Chyba każdy słyszał dowcip o seksie i szklance wody "zamiast". Ja tę zasadę chciałabym polecić jako uzupełnienie "metody małych kroków".
Najłatwiej tą szklanką wody zastąpić ALKOHOL. Możemy też próbować oszukać nasz organizm pijąc np. tonik z cytryną bez dżinu, rozcieńczony sok z lodem
lub inny napój według uznania. Smakuje prawie tak samo jak z alkoholem, ale nie pobudza apetytu.
Zasada "ZAMIAST" równie świetnie się sprawdza w przygotowywaniu posiłków. Każdy z nas ma swoje potrawy mniej i bardziej ulubione i wcale nie musi to się zgadzać z gustami innych domowników.

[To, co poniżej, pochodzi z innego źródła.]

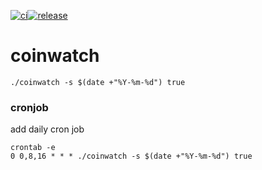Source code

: [![ci](https://github.com/icydigital/coinwatch/workflows/ci/badge.svg)](https://github.com/icydigital/coinwatch/actions)[![release](https://github.com/icydigital/coinwatch/workflows/release/badge.svg)](https://github.com/icydigital/coinwatch/actions)

# coinwatch

```
./coinwatch -s $(date +"%Y-%m-%d") true
```

### cronjob

add daily cron job

```
crontab -e
0 0,8,16 * * * ./coinwatch -s $(date +"%Y-%m-%d") true
```

<!--
APIs:
- Coinapi
- Nomics
- Messari
 -->
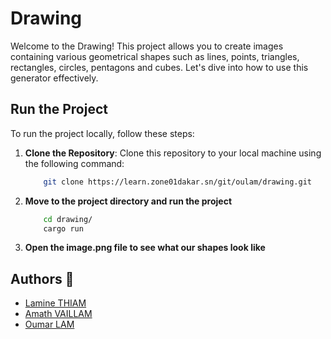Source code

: # Drawing

Welcome to the Drawing! This project allows you to create images containing various geometrical shapes such as lines, points, triangles, rectangles, circles, pentagons and cubes. Let's dive into how to use this generator effectively.

## Run the Project

To run the project locally, follow these steps:

1. **Clone the Repository**: Clone this repository to your local machine using the following command:

    ```bash
        git clone https://learn.zone01dakar.sn/git/oulam/drawing.git
    ```
2. **Move to the project directory and run the project**

    ```bash
        cd drawing/
        cargo run
    ```
3. **Open the image.png file to see what our shapes look like**

## Authors 🚀

- [Lamine THIAM](https://learn.zone01dakar.sn/git/fatouthiam2) 
- [Amath VAILLAM](https://learn.zone01dakar.sn/git/availlam) 
- [Oumar LAM](https://learn.zone01dakar.sn/git/oulam) 

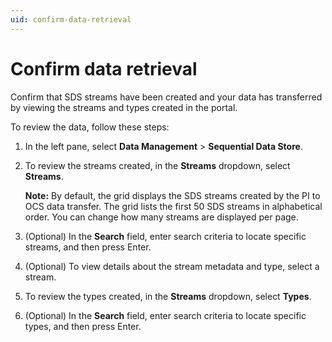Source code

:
 ```yaml
---
uid: confirm-data-retrieval
---
```


# Confirm data retrieval

Confirm that SDS streams have been created and your data has transferred by viewing the streams and types created in the portal.

To review the data, follow these steps:

1. In the left pane, select **Data Management** > **Sequential Data Store**.

1. To review the streams created, in the **Streams** dropdown, select **Streams**.
   
   **Note:** By default, the grid displays the SDS streams created by the PI to OCS data transfer. The grid lists the first 50 SDS streams in alphabetical order. You can change how many streams are displayed per page.

1. (Optional) In the **Search** field, enter search criteria to locate specific streams, and then press Enter.

1. (Optional) To view details about the stream metadata and type, select a stream.

1. To review the types created, in the **Streams** dropdown, select **Types**.

1. (Optional) In the **Search** field, enter search criteria to locate specific types, and then press Enter.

Zwróćcie uwagę, że zazwyczaj tego czego nie lubimy zjadamy dużo mniej, a tym co lubimy zwykle się objadamy.
Kiedyś starsza pani powiedziała mi, że nigdy nie schudnę jedząc twarożki,bo za bardzo je lubię. Powinnam natomiast jeść zupy,bo od 2-3 łyżek raczej nie utyję. Wniosek: Z A M I A S T tego co lubisz gotuj raczej to, za czym nie przepadasz.
Pisząc te artykuły nie odnosiłam się dotychczas do kaloryczności, bo wszystkim odchudzającym się jest to rzecz doskonale znana. Warto jednak zauważyć, że np. 100 g ziemniaków ma 70 kcal, a 100 g ryżu-100kcal. Teoretycznie ryż ma więcej, ale czy najesz się 10 dag ziemniaków? Chyba nie, a ryżu przeciętnie zjesz tylko 5-6dag. Może więc ZAMIAST tradycyjnych ziemniaków częściej gotować ryż.
Zasadę "ZAMIAST" warto odnieść i do innych produktów jak np: zamiast mięs pieczonych- raczej duszone lub gotowane, zamiast tłustych wędlin-twarożki itp. Jednak to co postanowimy zależy tylko od nas samych.